Exercise description: In the data that follows, how many lines include the string "where"? Answer with the number alone.

Supplied entries:
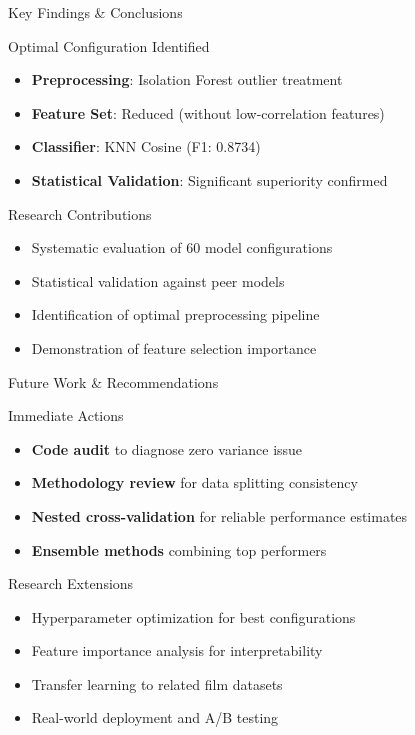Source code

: \documentclass[10pt]{beamer}
\begin{document}
{\begin{frame}{Key Findings \& Conclusions}
\begin{block}{Optimal Configuration Identified}
\begin{itemize}
    \item \textbf{Preprocessing}: Isolation Forest outlier treatment
    \item \textbf{Feature Set}: Reduced (without low-correlation features)  
    \item \textbf{Classifier}: KNN Cosine (F1: 0.8734)
    \item \textbf{Statistical Validation}: Significant superiority confirmed
\end{itemize}
\end{block}

\begin{block}{Research Contributions}
\begin{itemize}
    \item Systematic evaluation of 60 model configurations
    \item Statistical validation against peer models
    \item Identification of optimal preprocessing pipeline
    \item Demonstration of feature selection importance
\end{itemize}
\end{block}
\end{frame}

\begin{frame}{Future Work \& Recommendations}
\begin{block}{Immediate Actions}
\begin{itemize}
    \item \textbf{Code audit} to diagnose zero variance issue
    \item \textbf{Methodology review} for data splitting consistency
    \item \textbf{Nested cross-validation} for reliable performance estimates
    \item \textbf{Ensemble methods} combining top performers
\end{itemize}
\end{block}

\begin{block}{Research Extensions}
\begin{itemize}
    \item Hyperparameter optimization for best configurations
    \item Feature importance analysis for interpretability
    \item Transfer learning to related film datasets
    \item Real-world deployment and A/B testing
\end{itemize}
\end{block}
\end{frame}

}
\end{document}
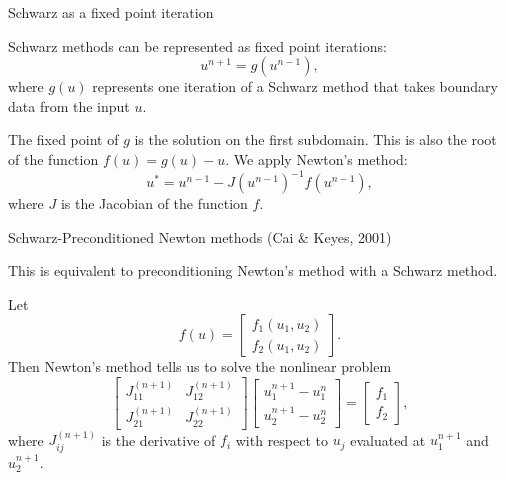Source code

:\documentclass{beamer}
\begin{document}
\begin{frame}{Schwarz as a fixed point iteration}

Schwarz methods can be represented as fixed point iterations:
\begin{equation*}
	u^{n+1} = g \left ( u^{n-1} \right ),
\end{equation*}
where $g(u)$ represents one iteration of a Schwarz method that takes boundary data from the input $u$.

The fixed point of $g$ is the solution on the first subdomain.
This is also the root of the function $f(u) = g(u) - u$.
We apply Newton's method:
\begin{equation*}
	u^* = u^{n-1} - J(u^{n-1})^{-1} f(u^{n-1}),
\end{equation*}
where $J$ is the Jacobian of the function $f$.
\end{frame}

\begin{frame}{Schwarz-Preconditioned Newton methods (Cai \& Keyes, 2001)}

This is equivalent to preconditioning Newton's method with a Schwarz method.

Let
\begin{equation*}
	f(u) = \begin{bmatrix} f_1(u_1, u_2) \\ f_2(u_1,u_2) \end{bmatrix}.
\end{equation*}
Then Newton's method tells us to solve the nonlinear problem
\begin{equation*}
	\begin{bmatrix} J_{11}^{(n+1)} & J_{12}^{(n+1)} \\ J_{21}^{(n+1)} & J_{22}^{(n+1)} \end{bmatrix} \begin{bmatrix} u_1^{n+1} - u_1^n \\ u_2^{n+1} - u_2^n \end{bmatrix} = \begin{bmatrix} f_1 \\ f_2 \end{bmatrix},
\end{equation*}
where $J_{ij}^{(n+1)}$ is the derivative of $f_i$ with respect to $u_j$ evaluated at $u_1^{n+1}$ and $u_2^{n+1}$.
\end{frame}
\end{document}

Answer space: 3